What is being asked:
Every record must appear in the response exactly as given.

Exercise data:
····················

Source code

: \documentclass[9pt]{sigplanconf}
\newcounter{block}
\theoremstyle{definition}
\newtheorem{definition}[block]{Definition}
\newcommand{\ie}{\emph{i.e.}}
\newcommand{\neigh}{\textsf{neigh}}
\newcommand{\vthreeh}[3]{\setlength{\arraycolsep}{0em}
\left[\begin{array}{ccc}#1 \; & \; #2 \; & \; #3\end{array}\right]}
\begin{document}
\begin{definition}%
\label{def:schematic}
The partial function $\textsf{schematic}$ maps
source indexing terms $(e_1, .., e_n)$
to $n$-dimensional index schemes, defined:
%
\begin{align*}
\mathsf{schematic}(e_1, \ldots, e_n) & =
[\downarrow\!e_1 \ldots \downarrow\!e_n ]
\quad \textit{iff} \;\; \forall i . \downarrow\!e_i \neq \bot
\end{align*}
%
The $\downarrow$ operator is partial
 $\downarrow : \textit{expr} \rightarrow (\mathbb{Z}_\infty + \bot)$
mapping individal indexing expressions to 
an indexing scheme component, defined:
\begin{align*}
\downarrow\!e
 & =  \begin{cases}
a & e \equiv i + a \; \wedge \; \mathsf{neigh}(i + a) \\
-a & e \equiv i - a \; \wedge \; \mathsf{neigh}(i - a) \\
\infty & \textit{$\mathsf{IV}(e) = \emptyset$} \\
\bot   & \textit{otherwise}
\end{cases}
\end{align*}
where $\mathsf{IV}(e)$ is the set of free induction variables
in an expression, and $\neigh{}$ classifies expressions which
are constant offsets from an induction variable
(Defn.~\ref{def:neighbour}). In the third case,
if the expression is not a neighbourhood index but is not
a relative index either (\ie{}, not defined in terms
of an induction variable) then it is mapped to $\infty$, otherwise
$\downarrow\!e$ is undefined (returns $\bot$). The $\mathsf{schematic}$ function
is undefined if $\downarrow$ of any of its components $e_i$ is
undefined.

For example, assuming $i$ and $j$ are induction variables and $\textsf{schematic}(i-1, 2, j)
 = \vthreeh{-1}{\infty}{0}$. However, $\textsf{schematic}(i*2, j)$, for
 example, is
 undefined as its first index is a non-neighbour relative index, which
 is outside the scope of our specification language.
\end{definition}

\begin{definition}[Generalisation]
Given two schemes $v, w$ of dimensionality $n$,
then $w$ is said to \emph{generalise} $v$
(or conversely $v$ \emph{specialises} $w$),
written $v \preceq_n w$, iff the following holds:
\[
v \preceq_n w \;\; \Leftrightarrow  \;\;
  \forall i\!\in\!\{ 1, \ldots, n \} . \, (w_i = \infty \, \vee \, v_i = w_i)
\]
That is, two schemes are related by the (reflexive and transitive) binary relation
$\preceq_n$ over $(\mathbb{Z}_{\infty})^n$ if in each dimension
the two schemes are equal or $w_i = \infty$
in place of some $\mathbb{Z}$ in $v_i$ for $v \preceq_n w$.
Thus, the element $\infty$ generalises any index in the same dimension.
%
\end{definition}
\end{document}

····················

Solution for this task:
Source code

: \documentclass[9pt]{sigplanconf}
\newcounter{block}
\theoremstyle{definition}
\newtheorem{definition}[block]{Definition}
\newcommand{\ie}{\emph{i.e.}}
\newcommand{\neigh}{\textsf{neigh}}
\newcommand{\vthreeh}[3]{\setlength{\arraycolsep}{0em}
\left[\begin{array}{ccc}#1 \; & \; #2 \; & \; #3\end{array}\right]}
\begin{document}
\begin{definition}%
\label{def:schematic}
The partial function $\textsf{schematic}$ maps
source indexing terms $(e_1, .., e_n)$
to $n$-dimensional index schemes, defined:
%
\begin{align*}
\mathsf{schematic}(e_1, \ldots, e_n) & =
[\downarrow\!e_1 \ldots \downarrow\!e_n ]
\quad \textit{iff} \;\; \forall i . \downarrow\!e_i \neq \bot
\end{align*}
%
The $\downarrow$ operator is partial
 $\downarrow : \textit{expr} \rightarrow (\mathbb{Z}_\infty + \bot)$
mapping individal indexing expressions to 
an indexing scheme component, defined:
\begin{align*}
\downarrow\!e
 & =  \begin{cases}
a & e \equiv i + a \; \wedge \; \mathsf{neigh}(i + a) \\
-a & e \equiv i - a \; \wedge \; \mathsf{neigh}(i - a) \\
\infty & \textit{$\mathsf{IV}(e) = \emptyset$} \\
\bot   & \textit{otherwise}
\end{cases}
\end{align*}
where $\mathsf{IV}(e)$ is the set of free induction variables
in an expression, and $\neigh{}$ classifies expressions which
are constant offsets from an induction variable
(Defn.~\ref{def:neighbour}). In the third case,
if the expression is not a neighbourhood index but is not
a relative index either (\ie{}, not defined in terms
of an induction variable) then it is mapped to $\infty$, otherwise
$\downarrow\!e$ is undefined (returns $\bot$). The $\mathsf{schematic}$ function
is undefined if $\downarrow$ of any of its components $e_i$ is
undefined.

For example, assuming $i$ and $j$ are induction variables and $\textsf{schematic}(i-1, 2, j)
 = \vthreeh{-1}{\infty}{0}$. However, $\textsf{schematic}(i*2, j)$, for
 example, is
 undefined as its first index is a non-neighbour relative index, which
 is outside the scope of our specification language.
\end{definition}

\begin{definition}[Generalisation]
Given two schemes $v, w$ of dimensionality $n$,
then $w$ is said to \emph{generalise} $v$
(or conversely $v$ \emph{specialises} $w$),
written $v \preceq_n w$, iff the following holds:
\[
v \preceq_n w \;\; \Leftrightarrow  \;\;
  \forall i\!\in\!\{ 1, \ldots, n \} . \, (w_i = \infty \, \vee \, v_i = w_i)
\]
That is, two schemes are related by the (reflexive and transitive) binary relation
$\preceq_n$ over $(\mathbb{Z}_{\infty})^n$ if in each dimension
the two schemes are equal or $w_i = \infty$
in place of some $\mathbb{Z}$ in $v_i$ for $v \preceq_n w$.
Thus, the element $\infty$ generalises any index in the same dimension.
%
\end{definition}
\end{document}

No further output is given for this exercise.